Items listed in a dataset

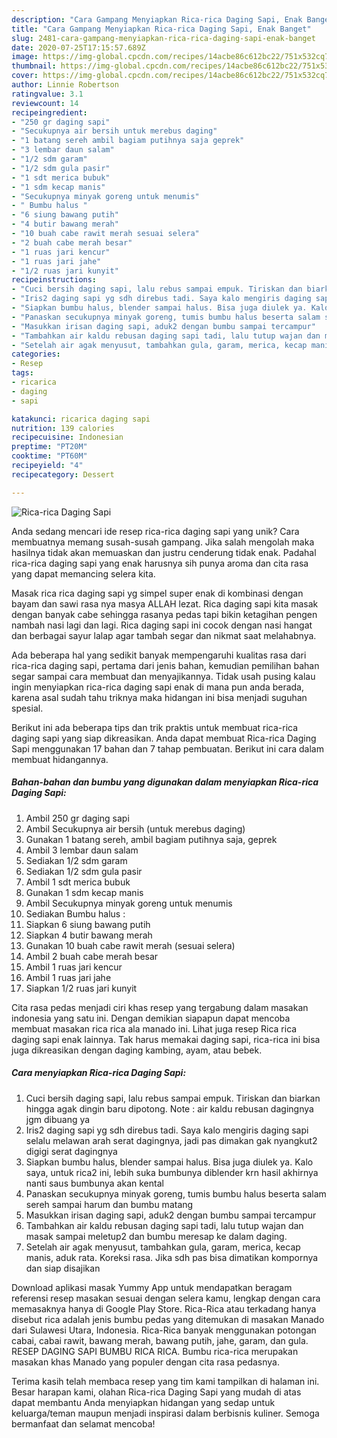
 ```yaml
---
description: "Cara Gampang Menyiapkan Rica-rica Daging Sapi, Enak Banget"
title: "Cara Gampang Menyiapkan Rica-rica Daging Sapi, Enak Banget"
slug: 2481-cara-gampang-menyiapkan-rica-rica-daging-sapi-enak-banget
date: 2020-07-25T17:15:57.689Z
image: https://img-global.cpcdn.com/recipes/14acbe86c612bc22/751x532cq70/rica-rica-daging-sapi-foto-resep-utama.jpg
thumbnail: https://img-global.cpcdn.com/recipes/14acbe86c612bc22/751x532cq70/rica-rica-daging-sapi-foto-resep-utama.jpg
cover: https://img-global.cpcdn.com/recipes/14acbe86c612bc22/751x532cq70/rica-rica-daging-sapi-foto-resep-utama.jpg
author: Linnie Robertson
ratingvalue: 3.1
reviewcount: 14
recipeingredient:
- "250 gr daging sapi"
- "Secukupnya air bersih untuk merebus daging"
- "1 batang sereh ambil bagiam putihnya saja geprek"
- "3 lembar daun salam"
- "1/2 sdm garam"
- "1/2 sdm gula pasir"
- "1 sdt merica bubuk"
- "1 sdm kecap manis"
- "Secukupnya minyak goreng untuk menumis"
- " Bumbu halus "
- "6 siung bawang putih"
- "4 butir bawang merah"
- "10 buah cabe rawit merah sesuai selera"
- "2 buah cabe merah besar"
- "1 ruas jari kencur"
- "1 ruas jari jahe"
- "1/2 ruas jari kunyit"
recipeinstructions:
- "Cuci bersih daging sapi, lalu rebus sampai empuk. Tiriskan dan biarkan hingga agak dingin baru dipotong. Note : air kaldu rebusan dagingnya jgm dibuang ya"
- "Iris2 daging sapi yg sdh direbus tadi. Saya kalo mengiris daging sapi selalu melawan arah serat dagingnya, jadi pas dimakan gak nyangkut2 digigi serat dagingnya"
- "Siapkan bumbu halus, blender sampai halus. Bisa juga diulek ya. Kalo saya, untuk rica2 ini, lebih suka bumbunya diblender krn hasil akhirnya nanti saus bumbunya akan kental"
- "Panaskan secukupnya minyak goreng, tumis bumbu halus beserta salam sereh sampai harum dan bumbu matang"
- "Masukkan irisan daging sapi, aduk2 dengan bumbu sampai tercampur"
- "Tambahkan air kaldu rebusan daging sapi tadi, lalu tutup wajan dan masak sampai meletup2 dan bumbu meresap ke dalam daging."
- "Setelah air agak menyusut, tambahkan gula, garam, merica, kecap manis, aduk rata. Koreksi rasa. Jika sdh pas bisa dimatikan kompornya dan siap disajikan"
categories:
- Resep
tags:
- ricarica
- daging
- sapi

katakunci: ricarica daging sapi 
nutrition: 139 calories
recipecuisine: Indonesian
preptime: "PT20M"
cooktime: "PT60M"
recipeyield: "4"
recipecategory: Dessert

---
```



![Rica-rica Daging Sapi](https://img-global.cpcdn.com/recipes/14acbe86c612bc22/751x532cq70/rica-rica-daging-sapi-foto-resep-utama.jpg)

Anda sedang mencari ide resep rica-rica daging sapi yang unik? Cara membuatnya memang susah-susah gampang. Jika salah mengolah maka hasilnya tidak akan memuaskan dan justru cenderung tidak enak. Padahal rica-rica daging sapi yang enak harusnya sih punya aroma dan cita rasa yang dapat memancing selera kita.

Masak rica rica daging sapi yg simpel super enak di kombinasi dengan bayam dan sawi rasa nya masya ALLAH lezat. Rica daging sapi kita masak dengan banyak cabe sehingga rasanya pedas tapi bikin ketagihan pengen nambah nasi lagi dan lagi. Rica daging sapi ini cocok dengan nasi hangat dan berbagai sayur lalap agar tambah segar dan nikmat saat melahabnya.

Ada beberapa hal yang sedikit banyak mempengaruhi kualitas rasa dari rica-rica daging sapi, pertama dari jenis bahan, kemudian pemilihan bahan segar sampai cara membuat dan menyajikannya. Tidak usah pusing kalau ingin menyiapkan rica-rica daging sapi enak di mana pun anda berada, karena asal sudah tahu triknya maka hidangan ini bisa menjadi suguhan spesial.


Berikut ini ada beberapa tips dan trik praktis untuk membuat rica-rica daging sapi yang siap dikreasikan. Anda dapat membuat Rica-rica Daging Sapi menggunakan 17 bahan dan 7 tahap pembuatan. Berikut ini cara dalam membuat hidangannya.

<!--inarticleads1-->

##### Bahan-bahan dan bumbu yang digunakan dalam menyiapkan Rica-rica Daging Sapi:

1. Ambil 250 gr daging sapi
1. Ambil Secukupnya air bersih (untuk merebus daging)
1. Gunakan 1 batang sereh, ambil bagiam putihnya saja, geprek
1. Ambil 3 lembar daun salam
1. Sediakan 1/2 sdm garam
1. Sediakan 1/2 sdm gula pasir
1. Ambil 1 sdt merica bubuk
1. Gunakan 1 sdm kecap manis
1. Ambil Secukupnya minyak goreng untuk menumis
1. Sediakan  Bumbu halus :
1. Siapkan 6 siung bawang putih
1. Siapkan 4 butir bawang merah
1. Gunakan 10 buah cabe rawit merah (sesuai selera)
1. Ambil 2 buah cabe merah besar
1. Ambil 1 ruas jari kencur
1. Ambil 1 ruas jari jahe
1. Siapkan 1/2 ruas jari kunyit


Cita rasa pedas menjadi ciri khas resep yang tergabung dalam masakan indonesia yang satu ini. Dengan demikian siapapun dapat mencoba membuat masakan rica rica ala manado ini. Lihat juga resep Rica rica daging sapi enak lainnya. Tak harus memakai daging sapi, rica-rica ini bisa juga dikreasikan dengan daging kambing, ayam, atau bebek. 

<!--inarticleads2-->

##### Cara menyiapkan Rica-rica Daging Sapi:

1. Cuci bersih daging sapi, lalu rebus sampai empuk. Tiriskan dan biarkan hingga agak dingin baru dipotong. Note : air kaldu rebusan dagingnya jgm dibuang ya
1. Iris2 daging sapi yg sdh direbus tadi. Saya kalo mengiris daging sapi selalu melawan arah serat dagingnya, jadi pas dimakan gak nyangkut2 digigi serat dagingnya
1. Siapkan bumbu halus, blender sampai halus. Bisa juga diulek ya. Kalo saya, untuk rica2 ini, lebih suka bumbunya diblender krn hasil akhirnya nanti saus bumbunya akan kental
1. Panaskan secukupnya minyak goreng, tumis bumbu halus beserta salam sereh sampai harum dan bumbu matang
1. Masukkan irisan daging sapi, aduk2 dengan bumbu sampai tercampur
1. Tambahkan air kaldu rebusan daging sapi tadi, lalu tutup wajan dan masak sampai meletup2 dan bumbu meresap ke dalam daging.
1. Setelah air agak menyusut, tambahkan gula, garam, merica, kecap manis, aduk rata. Koreksi rasa. Jika sdh pas bisa dimatikan kompornya dan siap disajikan


Download aplikasi masak Yummy App untuk mendapatkan beragam referensi resep masakan sesuai dengan selera kamu, lengkap dengan cara memasaknya hanya di Google Play Store. Rica-Rica atau terkadang hanya disebut rica adalah jenis bumbu pedas yang ditemukan di masakan Manado dari Sulawesi Utara, Indonesia. Rica-Rica banyak menggunakan potongan cabai, cabai rawit, bawang merah, bawang putih, jahe, garam, dan gula. RESEP DAGING SAPI BUMBU RICA RICA. Bumbu rica-rica merupakan masakan khas Manado yang populer dengan cita rasa pedasnya. 

Terima kasih telah membaca resep yang tim kami tampilkan di halaman ini. Besar harapan kami, olahan Rica-rica Daging Sapi yang mudah di atas dapat membantu Anda menyiapkan hidangan yang sedap untuk keluarga/teman maupun menjadi inspirasi dalam berbisnis kuliner. Semoga bermanfaat dan selamat mencoba!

**What the task asks**
Count the lines of the data that include the string "Sediakan", and give only that number.

**Reply to the exercise**
3